Customs Agent

In 2003, the U.S. Customs Service was dismantled and reformed as a new component operating under the newly formed Department of Homeland Security. Now officially part of the U.S. Customs and Border Protection (CBP) agency, customs agents’ titles were changed to that of a CBP Officer or CBPO.

Together with the border patrol and other official offices, the CBP makes up the largest law enforcement agency in the United States. CBP Officers operate underneath the CBP’s Office of Field Operations (OFO), and they are charged with screening the millions of people, passenger vehicles and commercial freight vehicles that attempt to cross the U.S. border or import goods on a daily basis. Their efforts ensure the security of the United States borders while enforcing trade regulations and general entry restrictions.
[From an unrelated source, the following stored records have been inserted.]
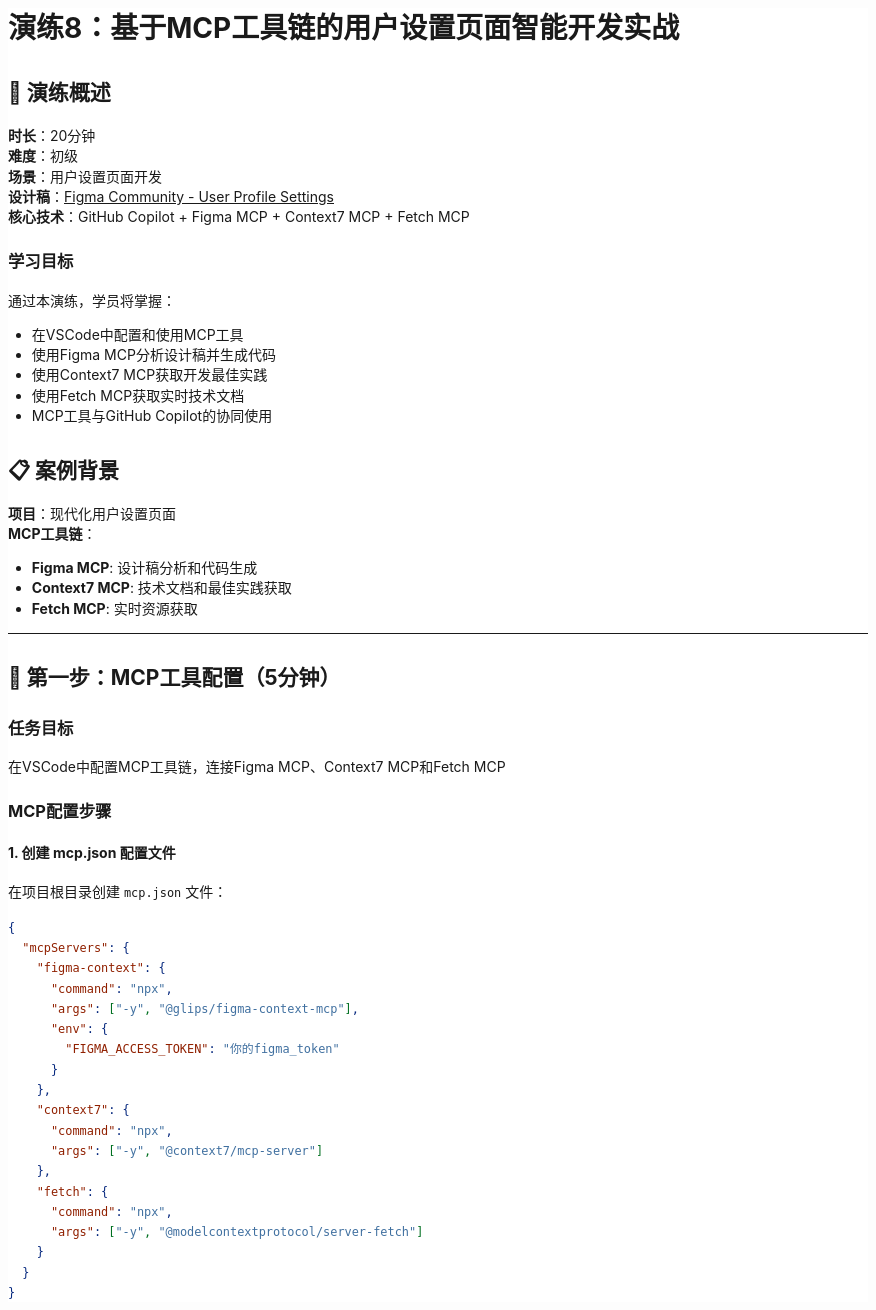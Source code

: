 # 演练8：基于MCP工具链的用户设置页面智能开发实战

## 🎯 演练概述

**时长**：20分钟  
**难度**：初级  
**场景**：用户设置页面开发  
**设计稿**：[Figma Community - User Profile Settings](https://www.figma.com/design/iuAwNMD4fUJyzHRsCmEj06/User-profile---Settings-screen--Community-?node-id=11-2367&t=pV7jdymwFsIAnTcO-0)  
**核心技术**：GitHub Copilot + Figma MCP + Context7 MCP + Fetch MCP  

### 学习目标

通过本演练，学员将掌握：
- 在VSCode中配置和使用MCP工具
- 使用Figma MCP分析设计稿并生成代码
- 使用Context7 MCP获取开发最佳实践
- 使用Fetch MCP获取实时技术文档
- MCP工具与GitHub Copilot的协同使用

## 📋 案例背景

**项目**：现代化用户设置页面  
**MCP工具链**：
- **Figma MCP**: 设计稿分析和代码生成
- **Context7 MCP**: 技术文档和最佳实践获取
- **Fetch MCP**: 实时资源获取

---

## 🚀 第一步：MCP工具配置（5分钟）

### 任务目标
在VSCode中配置MCP工具链，连接Figma MCP、Context7 MCP和Fetch MCP

### MCP配置步骤

#### 1. 创建 mcp.json 配置文件
在项目根目录创建 `mcp.json` 文件：

```json
{
  "mcpServers": {
    "figma-context": {
      "command": "npx",
      "args": ["-y", "@glips/figma-context-mcp"],
      "env": {
        "FIGMA_ACCESS_TOKEN": "你的figma_token"
      }
    },
    "context7": {
      "command": "npx",
      "args": ["-y", "@context7/mcp-server"]
    },
    "fetch": {
      "command": "npx",
      "args": ["-y", "@modelcontextprotocol/server-fetch"]
    }
  }
}
```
What Does a Customs Agent Do?

The primary mission of the CBP Officer is to screen returning Americans and foreign nationals entering the country. Counter-terrorism is a main priority, with the goal of identifying suspicious persons or goods and preventing them from further entering the United States. CBP Officers have the authority to conduct searches, seize goods or objects, bear firearms, make arrests and serve out orders or warrants. Drug trafficking, weapons trafficking, illegal good trafficking, money laundering, human trafficking, child pornography, and other banned items are interdicted through scans, random searches and targeted investigations. CBP Officers also ensure that relevant duties, taxes, and tariffs are paid at the time of entry.

Intercepting Criminal Activity

Individuals with suspicious persons or goods may be detained and questioned in an effort to intercept criminal activities. Individuals attempting to enter the country illegally or without the proper processing papers are deferred at the border. Inspections are carried out on commercial and passenger vehicles to enforce trade laws while protecting the security of U.S. borders.

The OFO and the CBP, in general, maintain the world’s largest contingency of law enforcement canine teams as well. With over 1,200 OFO canine teams in operation, individuals who wish to work with specially-trained detector dogs can become CBP Canine Officers.

Where Does a Customs Agent Work?

CBP Officers are stationed primarily at the 328 ports of entry into the United States. They may also work at one of the 20 major field offices located throughout the country, typically during high-traffic ports of entry such as Southern Texas, Miami, New York, Los Angeles and others. Additionally, 15 pre-clearance stations exist in Canada, Ireland and the Caribbean as well as 55 other OFO field office locations in 37 different countries.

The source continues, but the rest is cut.